Golongan dermatofita bersifat mencerna keratin. Gambaran klinis
dermatofita menyebabkan beberapa bentuk klinis yang khas, satu jenis
dermatofita menghasilkan klinis yang berbeda tergantung lokasi anatominya
(Brooks, et al., 2013).


2.1.1.1. Definisi
Dermatofitosis adalah infeksi jaringan yang mengandung zat tanduk
(keratin) misalnya stratum korneum pada epidermis, rambut, dan kuku, yang
disebabkan oleh golongan jamur dermatofita (Brooks, et al., 2013).

5
Universitas Sumatera Utara

6

2.1.1.2. Epidemiologi:
Dermatofita tergolong jamur contagious, berspora dan memiliki hifa
sepanjang sel kulit dan rambut yang mati, merupakan serpihan dari orang yang
terinfeksi, membuat infeksi berulang menjadi sering (Brooks, et al., 2013). Infeksi
sub - kutaneus yang jarang yang disebabkan jamur ini dapat terjadi pada pasien
AIDS (Kazemi, 2013). Dermatofita yang menginfeksi manusia diklasifikasikan
berdasarkan habitat mereka antara lain sebagai berikut :
A. Antrophophilic dermatophyta sering dikaitkan dengan manusia dan
ditransmisikan baik melalui kontak langsung atau melalui fomit yang

terkontaminasi
B. Zoophilic dermatophyta sering dikaitkan dengan hewan-hewan, jamur
ini ditransmisikan kepada manusia baik melalui kontak langsung
dengan hewan tersebut misalnya hewan peliharaan dan melalui
produksi hewan tersebut seperti wol.
C. Geophilic dermatophyta adalah jamur tanah yang ditransmisikan
kepada manusia melalui paparan langsung ke tanah atau ke hewan yang
berdebu.

2.1.1.3. Etiologi
Dermatofitosis disebabkan oleh jamur golongan dermatofita yang teridiri
dari tiga genus, yaitu genus Microsporum, Trichophyton, dan Epidermophyton.
Dari 40 spesies dermatofita yang sudah dikenal, hanya 23 spesies yang dapat
menyebabkan penyakit pada manusia dan binatang, yang terdiri dari spesies
Trichophyton, spesies Microsporum dan spesies Epidermophyton.

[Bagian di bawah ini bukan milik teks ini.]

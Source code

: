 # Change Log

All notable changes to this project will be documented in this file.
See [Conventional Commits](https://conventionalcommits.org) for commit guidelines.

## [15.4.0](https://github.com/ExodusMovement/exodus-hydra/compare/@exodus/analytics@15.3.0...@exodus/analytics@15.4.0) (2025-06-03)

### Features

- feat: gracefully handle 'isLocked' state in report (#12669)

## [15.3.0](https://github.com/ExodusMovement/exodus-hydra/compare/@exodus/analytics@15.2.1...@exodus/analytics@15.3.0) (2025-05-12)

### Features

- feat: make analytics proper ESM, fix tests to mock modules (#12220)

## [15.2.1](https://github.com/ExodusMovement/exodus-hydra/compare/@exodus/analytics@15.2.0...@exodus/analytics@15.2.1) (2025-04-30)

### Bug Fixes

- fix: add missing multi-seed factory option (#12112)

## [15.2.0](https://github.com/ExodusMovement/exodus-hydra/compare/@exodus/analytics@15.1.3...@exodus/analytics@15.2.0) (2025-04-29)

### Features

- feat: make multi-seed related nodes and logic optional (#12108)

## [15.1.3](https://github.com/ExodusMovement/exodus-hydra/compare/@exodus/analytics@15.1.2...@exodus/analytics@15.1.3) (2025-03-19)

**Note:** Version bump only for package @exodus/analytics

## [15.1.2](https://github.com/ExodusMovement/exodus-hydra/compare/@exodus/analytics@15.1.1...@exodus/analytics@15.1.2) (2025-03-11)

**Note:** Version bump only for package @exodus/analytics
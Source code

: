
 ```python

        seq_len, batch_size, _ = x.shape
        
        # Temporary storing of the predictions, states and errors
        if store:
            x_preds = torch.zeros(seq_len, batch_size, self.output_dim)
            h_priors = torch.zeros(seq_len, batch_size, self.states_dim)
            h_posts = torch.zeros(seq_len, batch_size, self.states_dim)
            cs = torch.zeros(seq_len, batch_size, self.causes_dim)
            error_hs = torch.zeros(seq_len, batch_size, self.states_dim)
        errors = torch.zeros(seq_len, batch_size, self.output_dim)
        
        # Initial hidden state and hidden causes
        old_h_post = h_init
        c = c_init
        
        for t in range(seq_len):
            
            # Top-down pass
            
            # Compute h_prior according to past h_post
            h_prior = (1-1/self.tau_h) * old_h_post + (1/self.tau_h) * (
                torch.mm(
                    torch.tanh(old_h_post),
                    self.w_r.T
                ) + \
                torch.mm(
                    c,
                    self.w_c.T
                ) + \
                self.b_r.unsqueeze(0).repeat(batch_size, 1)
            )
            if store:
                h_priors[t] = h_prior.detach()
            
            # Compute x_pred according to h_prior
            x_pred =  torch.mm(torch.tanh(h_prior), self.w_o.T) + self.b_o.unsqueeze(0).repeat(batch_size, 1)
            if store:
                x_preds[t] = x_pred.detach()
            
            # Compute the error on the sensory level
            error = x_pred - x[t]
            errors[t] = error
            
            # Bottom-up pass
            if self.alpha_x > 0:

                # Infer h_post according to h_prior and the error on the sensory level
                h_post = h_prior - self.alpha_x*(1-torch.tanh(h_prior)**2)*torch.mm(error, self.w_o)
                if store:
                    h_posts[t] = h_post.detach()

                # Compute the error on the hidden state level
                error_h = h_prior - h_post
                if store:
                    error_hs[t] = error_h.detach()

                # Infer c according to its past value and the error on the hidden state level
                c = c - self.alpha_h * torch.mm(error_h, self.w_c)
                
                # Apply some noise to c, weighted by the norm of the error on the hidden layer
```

Selain sifat
keratinofilik, setiap spesies dermatofita mempunyai afinitas terhadap hospes
tertentu. Dermatofita yang zoofilik terutama menyerang binatang, dan kadang kadang menyerang manusia, misalnya Microsporum canis dan Trichophyton
verrucosum. Dermatofita yang geofilik adalah jamur yang hidup di tanah dan
dapat menimbulkan radang yang moderat pada manusia, misalnya Microsporum
gypseum (Goldsmith, et al., 2012).


Universitas Sumatera Utara

7

Umumnya gejala-gejala klinik yang timbulkan oleh golongan zoofilik dan
golongan geofilik pada manusia bersifat akut dan sedang serta lebih mudah
sembuh (Goldsmith, et al., 2012).
Dermatofita yang antropofilik terutama menyerang manusia karena
memilih manusia sebagai hospes tetapnya. Golongan jamur ini dapat
menyebabkan perjalanan penyakit menjadi menahun dan residif karena reaksi
penolakan tubuh yang sangat ringan. Contoh jamur yang antropofilik ialah
Microsporum audouinii dan Trichophyton rubrum (Goldsmith, et al., 2012).
1. Trichophyton
a) T. interdigitale
Makroskopis: Koloni seperti kapas berwarna putih kekreman, permukaan
menggunduk. Tidak ada pigmen pada potato dextrose agar. Uji urease
positif membedakannya dengan T. Rubrum Mikroskopis: Mikrokonidia
sangat banyak berkelompok berbentuk bulat, menyerupai sekelompok
buah anggur pada cabang-cabang terminalnya dan banyak terdapat hifa

yang menyerupai spiral (Goldsmith, et al., 2012).

Gambar 2.1
Mikroskopis
Trichophyton interdigitale

Gambar 2.2
Kultur
Trichophyton interdigitale

(Dikutip dari: Goldsmith, et al., 2012 Fitzpatrick’s Dermatology in General
Medicine.8th ed. New York: Mc Graw – Hill.)
b) T. rubrum
Makroskopis: Mempunyai titik tengah putih dan menggunduk dengan
pinggiran berwarna maroon. Pada potato dextrose agar berwarna merah
muda, dan tes urease negatif. Mikroskopis:

Mikrokonidia

banyak,


Universitas Sumatera Utara

8

berkelompok atau satu – satu sepanjang hifa, berbentuk seperti air mata
(Goldsmith, et al., 2012).

Gambar 2.3

Gambar 2.4

Mikroskopis

Kultur

Trichophyton rubrum

Trichophyton rubrum


(Dikutip dari: Goldsmith, et al., 2012. Fitzpatrick’s Dermatology in General
Medicine.8th ed. New York: Mc Graw – Hill.)
c)

T. verrucosum
Makroskopis: Kecil dan sedikit timbul, meskipun terkadang rata, berwarna
putih kekuning – kuningan. Perlu thiamine dan inositol untuk tumbuh
Mikroskopis : Rantai klamidokonidia pada Saboraud Dextrose Agar
(Goldsmith, et al., 2012).

Gambar 2.5
Mikroskopis
Trichophyton verrucosum

Gambar 2.6
Kultur
Trichophyton verrucosum

(Dikutip dari: Goldsmith, et al., 2012. Fitzpatrick’s Dermatology in General
Medicine.8th ed. New York: Mc Graw – Hill.)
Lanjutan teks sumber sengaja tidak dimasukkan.